Self-monitoring dashboard of the Prometheus agent - - Alibaba Cloud Documentation Center

The self-monitoring dashboard of the Prometheus agent provides information such as the agent status, the time consumed to capture real-time and historical metrics, the number of metrics captured, the amount of data delivered, and resource usage. You can use the self-monitoring dashboard to monitor your cluster, discover issues, and analyze causes in a timely manner. This simplifies O&M with higher efficiency.

Prerequisites

The cluster that you want to ACK Serverless cluster or an Alibaba Cloud Container Service for Kubernetes (ACK) managed cluster. The Helm version of your Prometheus instance is upgraded to V1.1.9 or later. The version the Prometheus agent is upgraded to V3.2.0 or later. For more information, see Upgrade the component version.

Procedure

Log on to the ARMS console.
In the left-side navigation pane, choose Prometheus Service > Prometheus Instances.
Click the name of the Prometheus instance that you want to manage. In the left-side navigation pane of the page that appears, click Dashboards.
Click the Prometheus Agent dashboard to view monitoring data on the dashboard details page.
The self-monitoring dashboard contains four sections: Overview, Agent Status, Job Service Discovery, and Targets Capture. You can view monitoring data in a comprehensive and refined manner.
- Overview: provides an overview of the cluster.
- Agent Status: displays the monitoring data of the Prometheus agent.
- Job Service Discovery: displays the monitoring data of jobs.
- Targets Capture: displays the monitoring data of targets.
You can also click the name of the Prometheus instance. In the left-side navigation pane, click Settings. On the Self-Monitoring tab, click the Agent Self-monitoring tab to view the self-monitoring data of the Prometheus agent.

Self-monitoring dashboard

Generally, only the master replica is running on the Prometheus agent. If you need to collect a large number of metrics, you can scale out the agent by adding multiple worker replicas to it.

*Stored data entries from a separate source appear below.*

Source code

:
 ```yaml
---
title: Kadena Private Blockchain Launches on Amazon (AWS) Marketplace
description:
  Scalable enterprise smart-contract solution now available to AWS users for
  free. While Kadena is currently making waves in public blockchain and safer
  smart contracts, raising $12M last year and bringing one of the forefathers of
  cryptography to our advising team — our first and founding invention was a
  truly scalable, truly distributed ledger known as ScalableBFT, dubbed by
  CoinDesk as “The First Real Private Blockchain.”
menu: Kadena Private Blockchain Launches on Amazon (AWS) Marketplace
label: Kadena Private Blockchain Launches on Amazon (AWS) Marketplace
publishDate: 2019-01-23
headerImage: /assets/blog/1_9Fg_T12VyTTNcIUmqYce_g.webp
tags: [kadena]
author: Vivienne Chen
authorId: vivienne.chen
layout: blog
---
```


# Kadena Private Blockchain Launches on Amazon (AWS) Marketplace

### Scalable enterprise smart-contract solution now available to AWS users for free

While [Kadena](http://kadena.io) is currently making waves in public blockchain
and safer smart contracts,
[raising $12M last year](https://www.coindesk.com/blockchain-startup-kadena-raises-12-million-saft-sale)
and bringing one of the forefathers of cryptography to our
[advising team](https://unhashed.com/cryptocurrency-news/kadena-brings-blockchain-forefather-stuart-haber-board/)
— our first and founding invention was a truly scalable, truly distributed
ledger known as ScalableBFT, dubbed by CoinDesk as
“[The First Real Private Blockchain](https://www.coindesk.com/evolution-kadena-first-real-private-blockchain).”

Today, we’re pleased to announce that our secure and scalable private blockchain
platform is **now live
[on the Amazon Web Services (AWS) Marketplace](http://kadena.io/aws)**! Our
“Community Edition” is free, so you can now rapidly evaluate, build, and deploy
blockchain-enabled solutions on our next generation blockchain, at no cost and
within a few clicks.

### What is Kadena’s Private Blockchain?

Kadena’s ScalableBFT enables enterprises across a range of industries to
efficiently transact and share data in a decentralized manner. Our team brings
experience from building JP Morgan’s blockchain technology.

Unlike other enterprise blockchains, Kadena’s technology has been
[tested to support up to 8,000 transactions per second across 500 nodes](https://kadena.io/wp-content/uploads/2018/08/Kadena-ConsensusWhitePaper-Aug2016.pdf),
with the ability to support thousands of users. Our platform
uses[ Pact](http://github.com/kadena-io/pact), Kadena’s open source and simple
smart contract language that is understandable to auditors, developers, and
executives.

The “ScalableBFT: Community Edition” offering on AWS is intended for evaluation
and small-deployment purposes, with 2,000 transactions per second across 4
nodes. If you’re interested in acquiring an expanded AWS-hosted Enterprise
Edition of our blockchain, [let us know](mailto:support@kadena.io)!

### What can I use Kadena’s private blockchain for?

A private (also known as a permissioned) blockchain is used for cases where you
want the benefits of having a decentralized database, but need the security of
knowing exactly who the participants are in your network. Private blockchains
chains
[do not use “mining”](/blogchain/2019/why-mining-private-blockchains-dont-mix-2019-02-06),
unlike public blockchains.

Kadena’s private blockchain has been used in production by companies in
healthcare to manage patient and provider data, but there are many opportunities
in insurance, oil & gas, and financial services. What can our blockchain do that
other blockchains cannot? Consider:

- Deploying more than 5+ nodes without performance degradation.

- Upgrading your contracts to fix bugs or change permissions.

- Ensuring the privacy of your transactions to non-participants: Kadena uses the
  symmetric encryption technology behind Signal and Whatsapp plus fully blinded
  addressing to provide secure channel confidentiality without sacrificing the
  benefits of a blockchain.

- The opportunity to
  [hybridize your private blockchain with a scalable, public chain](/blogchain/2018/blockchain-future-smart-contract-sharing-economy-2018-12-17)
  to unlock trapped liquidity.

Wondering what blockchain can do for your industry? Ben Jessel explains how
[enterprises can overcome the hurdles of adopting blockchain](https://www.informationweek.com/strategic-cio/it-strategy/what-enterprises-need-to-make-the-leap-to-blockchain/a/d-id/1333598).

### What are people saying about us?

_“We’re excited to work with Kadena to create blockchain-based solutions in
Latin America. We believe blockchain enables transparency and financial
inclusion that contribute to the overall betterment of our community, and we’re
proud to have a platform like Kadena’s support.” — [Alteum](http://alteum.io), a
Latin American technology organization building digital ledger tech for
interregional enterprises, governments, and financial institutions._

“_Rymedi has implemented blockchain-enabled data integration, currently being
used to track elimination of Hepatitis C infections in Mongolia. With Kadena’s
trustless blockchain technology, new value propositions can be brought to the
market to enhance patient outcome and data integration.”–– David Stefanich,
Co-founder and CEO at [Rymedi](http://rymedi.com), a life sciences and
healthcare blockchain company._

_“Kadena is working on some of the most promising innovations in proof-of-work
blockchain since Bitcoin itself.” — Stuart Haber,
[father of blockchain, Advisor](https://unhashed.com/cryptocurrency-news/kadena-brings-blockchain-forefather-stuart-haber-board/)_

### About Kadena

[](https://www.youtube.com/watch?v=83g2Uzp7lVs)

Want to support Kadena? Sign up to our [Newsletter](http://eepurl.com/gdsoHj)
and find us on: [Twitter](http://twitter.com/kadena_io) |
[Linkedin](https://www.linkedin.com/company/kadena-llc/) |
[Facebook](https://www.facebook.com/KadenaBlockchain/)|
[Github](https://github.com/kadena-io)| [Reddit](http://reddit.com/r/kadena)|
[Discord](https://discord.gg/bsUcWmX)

If only the master replica is running, it discovers services and collects targets.
If the master replica and multiple worker replicas are running, the master replica discovers service and then delivers the targets to worker replicas for target collection based on the specified replication strategy.

Therefore, the dashboard displays the monitoring data of targets, series, WriteARMS, and RemoteWrite collected or sent by the master replica only if no worker replica is running.

Note

WriteARMS indicates that data is written to the default backend storage of ARMS.

Overview section

The following table describes the monitoring metrics in the Overview section of the self-monitoring dashboard.

Metric	Description
Cluster Status (Current) (1)	Shows the current health status of the cluster, which is determined by the health-related metrics.
Agent Status (Current) (2)	Shows the current status of the replicas, the number of collected targets, and the number of captured series.
Agent Discovery Errors & Capture Errors (Current) (3)	Shows the number of job service discovery errors, the number of job capture errors, and the number of target capture errors in the cluster.
Agent Distribution Config Errors & Targets Errors (Current) (4)	Shows the number of distribution configuration errors and the number of target collection errors that occur when multiple replicas are running.
Agent Status Overview (5)	Shows the number of collected targets, the number of collected series, used memory, and resource usage of the agent.

Agent Status section

Expand the Agent Status section. You can view the status data of the Prometheus agent, including the changes in the number of replicas, whether the restart operation is performed, whether the collection of targets and series is changed, whether data delivery is continuous, and other errors during data delivery.

Metric	Description
Expected & Actual Running Replicas (1)	Shows the number of expected replicas and the actual number of running replicas. You can check whether replicas are added to the agent.
Heartbeats Reported by Replicas (2)	Shows the status of each replica.
Success Rates of Data Delivery (3)	Shows the success rates of data delivery.
Accumulated Data Delivery Errors (7)	Shows the data delivery errors.
Number of Captured Targets & Series (4)	Shows the number of collected targets and the number of captured series.
Number of Targets (5)
Number of Series (6)
CoreDNS Unavailability (8)	Indicates that the data delivery errors may occur due to CoreDNS unavailability.
Config & Targets Distribution Errors (Multiple Replicas) (9)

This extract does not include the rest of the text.